─── MATERIAL FOR THE TASK ───

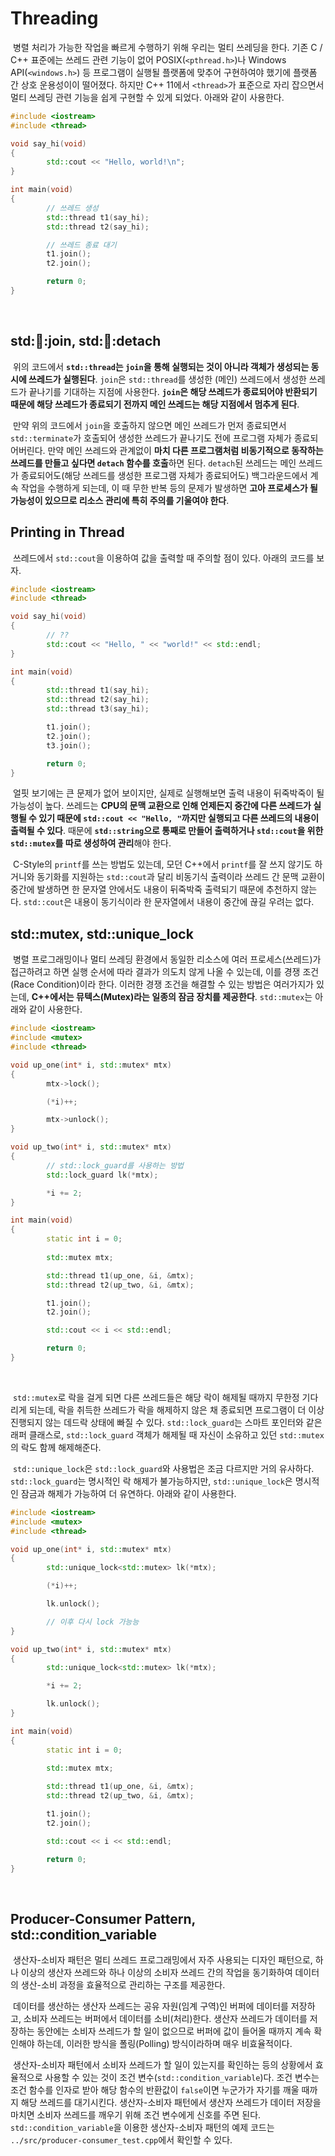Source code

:# Threading

&nbsp;병렬 처리가 가능한 작업을 빠르게 수행하기 위해 우리는 멀티 쓰레딩을 한다. 기존 C / C++ 표준에는 쓰레드 관련 기능이 없어 POSIX(`<pthread.h>`)나 Windows API(`<windows.h>`) 등 프로그램이 실행될 플랫폼에 맞추어 구현하여야 했기에 플랫폼 간 상호 운용성이이 떨어졌다. 하지만 C++ 11에서 `<thread>`가 표준으로 자리 잡으면서 멀티 쓰레딩 관련 기능을 쉽게 구현할 수 있게 되었다. 아래와 같이 사용한다.

```C++
#include <iostream>
#include <thread>

void say_hi(void)
{
        std::cout << "Hello, world!\n";
}

int main(void)
{
        // 쓰레드 생성
        std::thread t1(say_hi);
        std::thread t2(say_hi);

        // 쓰레드 종료 대기
        t1.join();
        t2.join();

        return 0;
}
```
<br>

## std::thread::join, std::thread::detach

&nbsp;위의 코드에서 **`std::thread`는 `join`을 통해 실행되는 것이 아니라 객체가 생성되는 동시에 쓰레드가 실행된다**. `join`은 `std::thread`를 생성한 (메인) 쓰레드에서 생성한 쓰레드가 끝나기를 기대하는 지점에 사용한다. **`join`은 해당 쓰레드가 종료되어야 반환되기 때문에 해당 쓰레드가 종료되기 전까지 메인 쓰레드는 해당 지점에서 멈추게 된다**.


&nbsp;만약 위의 코드에서 `join`을 호출하지 않으면 메인 쓰레드가 먼저 종료되면서 `std::terminate`가 호출되어 생성한 쓰레드가 끝나기도 전에 프로그램 자체가 종료되어버린다. 만약 메인 쓰레드와 관계없이 **마치 다른 프로그램처럼 비동기적으로 동작하는 쓰레드를 만들고 싶다면 `detach` 함수를 호출**하면 된다. `detach`된 쓰레드는 메인 쓰레드가 종료되어도(해당 쓰레드를 생성한 프로그램 자체가 종료되어도) 백그라운드에서 계속 작업을 수행하게 되는데, 이 때 무한 반복 등의 문제가 발생하면 **고아 프로세스가 될 가능성이 있으므로 리소스 관리에 특히 주의를 기울여야 한다**.


## Printing in Thread

&nbsp;쓰레드에서 `std::cout`을 이용하여 값을 출력할 때 주의할 점이 있다. 아래의 코드를 보자.

```C++
#include <iostream>
#include <thread>

void say_hi(void)
{
        // ??
        std::cout << "Hello, " << "world!" << std::endl;
}

int main(void)
{
        std::thread t1(say_hi);
        std::thread t2(say_hi);
        std::thread t3(say_hi);

        t1.join();
        t2.join();
        t3.join();

        return 0;
}
```

&nbsp;얼핏 보기에는 큰 문제가 없어 보이지만, 실제로 실행해보면 출력 내용이 뒤죽박죽이 될 가능성이 높다. 쓰레드는 **CPU의 문맥 교환으로 인해 언제든지 중간에 다른 쓰레드가 실행될 수 있기 때문에 `std::cout << "Hello, "`까지만 실행되고 다른 쓰레드의 내용이 출력될 수 있다**. 때문에 **`std::string`으로 통째로 만들어 출력하거나 `std::cout`을 위한 `std::mutex`를 따로 생성하여 관리**해야 한다.


&nbsp;C-Style의 `printf`를 쓰는 방법도 있는데, 모던 C++에서 `printf`를 잘 쓰지 않기도 하거니와 동기화를 지원하는 `std::cout`과 달리 비동기식 출력이라 쓰레드 간 문맥 교환이 중간에 발생하면 한 문자열 안에서도 내용이 뒤죽박죽 출력되기 때문에 추천하지 않는다. `std::cout`은 내용이 동기식이라 한 문자열에서 내용이 중간에 끊길 우려는 없다.


## std::mutex, std::unique_lock

&nbsp;병렬 프로그래밍이나 멀티 쓰레딩 환경에서 동일한 리소스에 여러 프로세스(쓰레드)가 접근하려고 하면 실행 순서에 따라 결과가 의도치 않게 나올 수 있는데, 이를 경쟁 조건(Race Condition)이라 한다. 이러한 경쟁 조건을 해결할 수 있는 방법은 여러가지가 있는데, **C++에서는 뮤텍스(Mutex)라는 일종의 잠금 장치를 제공한다**. `std::mutex`는 아래와 같이 사용한다.

```C++
#include <iostream>
#include <mutex>
#include <thread>

void up_one(int* i, std::mutex* mtx)
{
        mtx->lock();

        (*i)++;

        mtx->unlock();
}

void up_two(int* i, std::mutex* mtx)
{
        // std::lock_guard를 사용하는 방법
        std::lock_guard lk(*mtx);

        *i += 2;
}

int main(void)
{
        static int i = 0;
        
        std::mutex mtx;

        std::thread t1(up_one, &i, &mtx);
        std::thread t2(up_two, &i, &mtx);

        t1.join();
        t2.join();

        std::cout << i << std::endl;

        return 0;
}
```
<br>

&nbsp;`std::mutex`로 락을 걸게 되면 다른 쓰레드들은 해당 락이 해제될 때까지 무한정 기다리게 되는데, 락을 취득한 쓰레드가 락을 해제하지 않은 채 종료되면 프로그램이 더 이상 진행되지 않는 데드락 상태에 빠질 수 있다. `std::lock_guard`는 스마트 포인터와 같은 래퍼 클래스로, `std::lock_guard` 객체가 해제될 때 자신이 소유하고 있던 `std::mutex`의 락도 함께 해제해준다.


&nbsp;`std::unique_lock`은 `std::lock_guard`와 사용법은 조금 다르지만 거의 유사하다. `std::lock_guard`는 명시적인 락 해제가 불가능하지만, `std::unique_lock`은 명시적인 잠금과 해제가 가능하여 더 유연하다. 아래와 같이 사용한다.

```C++
#include <iostream>
#include <mutex>
#include <thread>

void up_one(int* i, std::mutex* mtx)
{
        std::unique_lock<std::mutex> lk(*mtx);

        (*i)++;

        lk.unlock();

        // 이후 다시 lock 가능능
}

void up_two(int* i, std::mutex* mtx)
{
        std::unique_lock<std::mutex> lk(*mtx);

        *i += 2;

        lk.unlock();
}

int main(void)
{
        static int i = 0;
        
        std::mutex mtx;

        std::thread t1(up_one, &i, &mtx);
        std::thread t2(up_two, &i, &mtx);

        t1.join();
        t2.join();

        std::cout << i << std::endl;

        return 0;
}
```
<br>

## Producer-Consumer Pattern, std::condition_variable

&nbsp;생산자-소비자 패턴은 멀티 쓰레드 프로그래밍에서 자주 사용되는 디자인 패턴으로, 하나 이상의 생산자 쓰레드와 하나 이상의 소비자 쓰레드 간의 작업을 동기화하여 데이터의 생산-소비 과정을 효율적으로 관리하는 구조를 제공한다.


&nbsp;데이터를 생산하는 생산자 쓰레드는 공유 자원(임계 구역)인 버퍼에 데이터를 저장하고, 소비자 쓰레드는 버퍼에서 데이터를 소비(처리)한다. 생산자 쓰레드가 데이터를 저장하는 동안에는 소비자 쓰레드가 할 일이 없으므로 버퍼에 값이 들어올 때까지 계속 확인해야 하는데, 이러한 방식을 폴링(Polling) 방식이라하며 매우 비효율적이다.


&nbsp;생산자-소비자 패턴에서 소비자 쓰레드가 할 일이 있는지를 확인하는 등의 상황에서 효율적으로 사용할 수 있는 것이 조건 변수(`std::condition_variable`)다. 조건 변수는 조건 함수를 인자로 받아 해당 함수의 반환값이 `false`이면 누군가가 자기를 깨울 때까지 해당 쓰레드를 대기시킨다. 생산자-소비자 패턴에서 생산자 쓰레드가 데이터 저장을 마치면 소비자 쓰레드를 깨우기 위해 조건 변수에게 신호를 주면 된다. `std::condition_variable`을 이용한 생산자-소비자 패턴의 예제 코드는 `../src/producer-consumer_test.cpp`에서 확인할 수 있다.
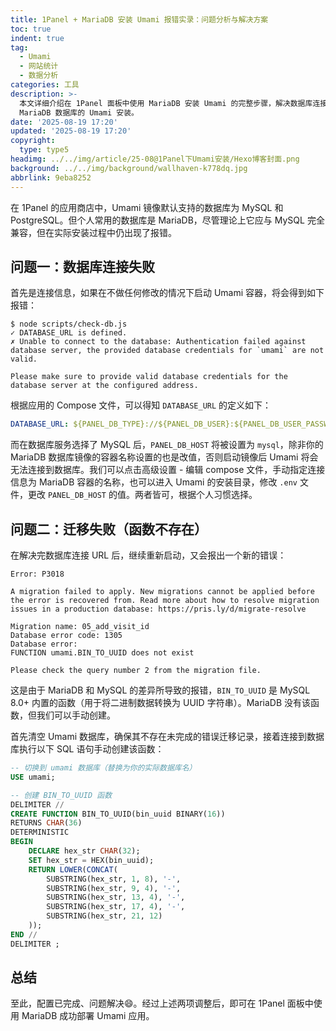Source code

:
 ```yaml
---
title: 1Panel + MariaDB 安装 Umami 报错实录：问题分析与解决方案
toc: true
indent: true
tag:
  - Umami
  - 网站统计
  - 数据分析
categories: 工具
description: >-
  本文详细介绍在 1Panel 面板中使用 MariaDB 安装 Umami 的完整步骤，解决数据库连接失败和迁移报错问题，实现无 MySQL 数据只有
  MariaDB 数据库的 Umami 安装。
date: '2025-08-19 17:20'
updated: '2025-08-19 17:20'
copyright:
  type: type5
headimg: ../../img/article/25-08@1Panel下Umami安装/Hexo博客封面.png
background: ../../img/background/wallhaven-k778dq.jpg
abbrlink: 9eba8252
---
```


在 1Panel 的应用商店中，Umami 镜像默认支持的数据库为 MySQL 和 PostgreSQL。但个人常用的数据库是 MariaDB，尽管理论上它应与 MySQL 完全兼容，但在实际安装过程中仍出现了报错。

<!-- more -->

## 问题一：数据库连接失败

首先是连接信息，如果在不做任何修改的情况下启动 Umami 容器，将会得到如下报错：

```shell
$ node scripts/check-db.js
✓ DATABASE_URL is defined.
✗ Unable to connect to the database: Authentication failed against database server, the provided database credentials for `umami` are not valid.

Please make sure to provide valid database credentials for the database server at the configured address.
```

根据应用的 Compose 文件，可以得知 `DATABASE_URL` 的定义如下：

```yaml
DATABASE_URL: ${PANEL_DB_TYPE}://${PANEL_DB_USER}:${PANEL_DB_USER_PASSWORD}@${PANEL_DB_HOST}:${PANEL_DB_PORT}/${PANEL_DB_NAME}
```

而在数据库服务选择了 MySQL 后，`PANEL_DB_HOST` 将被设置为 `mysql`，除非你的 MariaDB 数据库镜像的容器名称设置的也是改值，否则启动镜像后 Umami 将会无法连接到数据库。我们可以点击高级设置 - 编辑 compose 文件，手动指定连接信息为 MariaDB 容器的名称，也可以进入 Umami 的安装目录，修改 `.env` 文件，更改 `PANEL_DB_HOST` 的值。两者皆可，根据个人习惯选择。

## 问题二：迁移失败（函数不存在）

在解决完数据库连接 URL 后，继续重新启动，又会报出一个新的错误：

```shell
Error: P3018

A migration failed to apply. New migrations cannot be applied before the error is recovered from. Read more about how to resolve migration issues in a production database: https://pris.ly/d/migrate-resolve

Migration name: 05_add_visit_id
Database error code: 1305
Database error:
FUNCTION umami.BIN_TO_UUID does not exist

Please check the query number 2 from the migration file.
```

这是由于 MariaDB 和 MySQL 的差异所导致的报错，`BIN_TO_UUID` 是 MySQL 8.0+ 内置的函数（用于将二进制数据转换为 UUID 字符串）。MariaDB 没有该函数，但我们可以手动创建。

首先清空 Umami 数据库，确保其不存在未完成的错误迁移记录，接着连接到数据库执行以下 SQL 语句手动创建该函数：

```sql
-- 切换到 umami 数据库（替换为你的实际数据库名）
USE umami;

-- 创建 BIN_TO_UUID 函数
DELIMITER //
CREATE FUNCTION BIN_TO_UUID(bin_uuid BINARY(16)) 
RETURNS CHAR(36)
DETERMINISTIC
BEGIN
    DECLARE hex_str CHAR(32);
    SET hex_str = HEX(bin_uuid);
    RETURN LOWER(CONCAT(
        SUBSTRING(hex_str, 1, 8), '-',
        SUBSTRING(hex_str, 9, 4), '-',
        SUBSTRING(hex_str, 13, 4), '-',
        SUBSTRING(hex_str, 17, 4), '-',
        SUBSTRING(hex_str, 21, 12)
    ));
END //
DELIMITER ;
```

## 总结

至此，配置已完成、问题解决😄。经过上述两项调整后，即可在 1Panel 面板中使用 MariaDB 成功部署 Umami 应用。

───

- [TO DO] For each line above that holds the string "프로그램이", provide a copy of that line.

- [ANSWER TO THIS PROBLEM]
&nbsp;병렬 처리가 가능한 작업을 빠르게 수행하기 위해 우리는 멀티 쓰레딩을 한다. 기존 C / C++ 표준에는 쓰레드 관련 기능이 없어 POSIX(`<pthread.h>`)나 Windows API(`<windows.h>`) 등 프로그램이 실행될 플랫폼에 맞추어 구현하여야 했기에 플랫폼 간 상호 운용성이이 떨어졌다. 하지만 C++ 11에서 `<thread>`가 표준으로 자리 잡으면서 멀티 쓰레딩 관련 기능을 쉽게 구현할 수 있게 되었다. 아래와 같이 사용한다.
&nbsp;`std::mutex`로 락을 걸게 되면 다른 쓰레드들은 해당 락이 해제될 때까지 무한정 기다리게 되는데, 락을 취득한 쓰레드가 락을 해제하지 않은 채 종료되면 프로그램이 더 이상 진행되지 않는 데드락 상태에 빠질 수 있다. `std::lock_guard`는 스마트 포인터와 같은 래퍼 클래스로, `std::lock_guard` 객체가 해제될 때 자신이 소유하고 있던 `std::mutex`의 락도 함께 해제해준다.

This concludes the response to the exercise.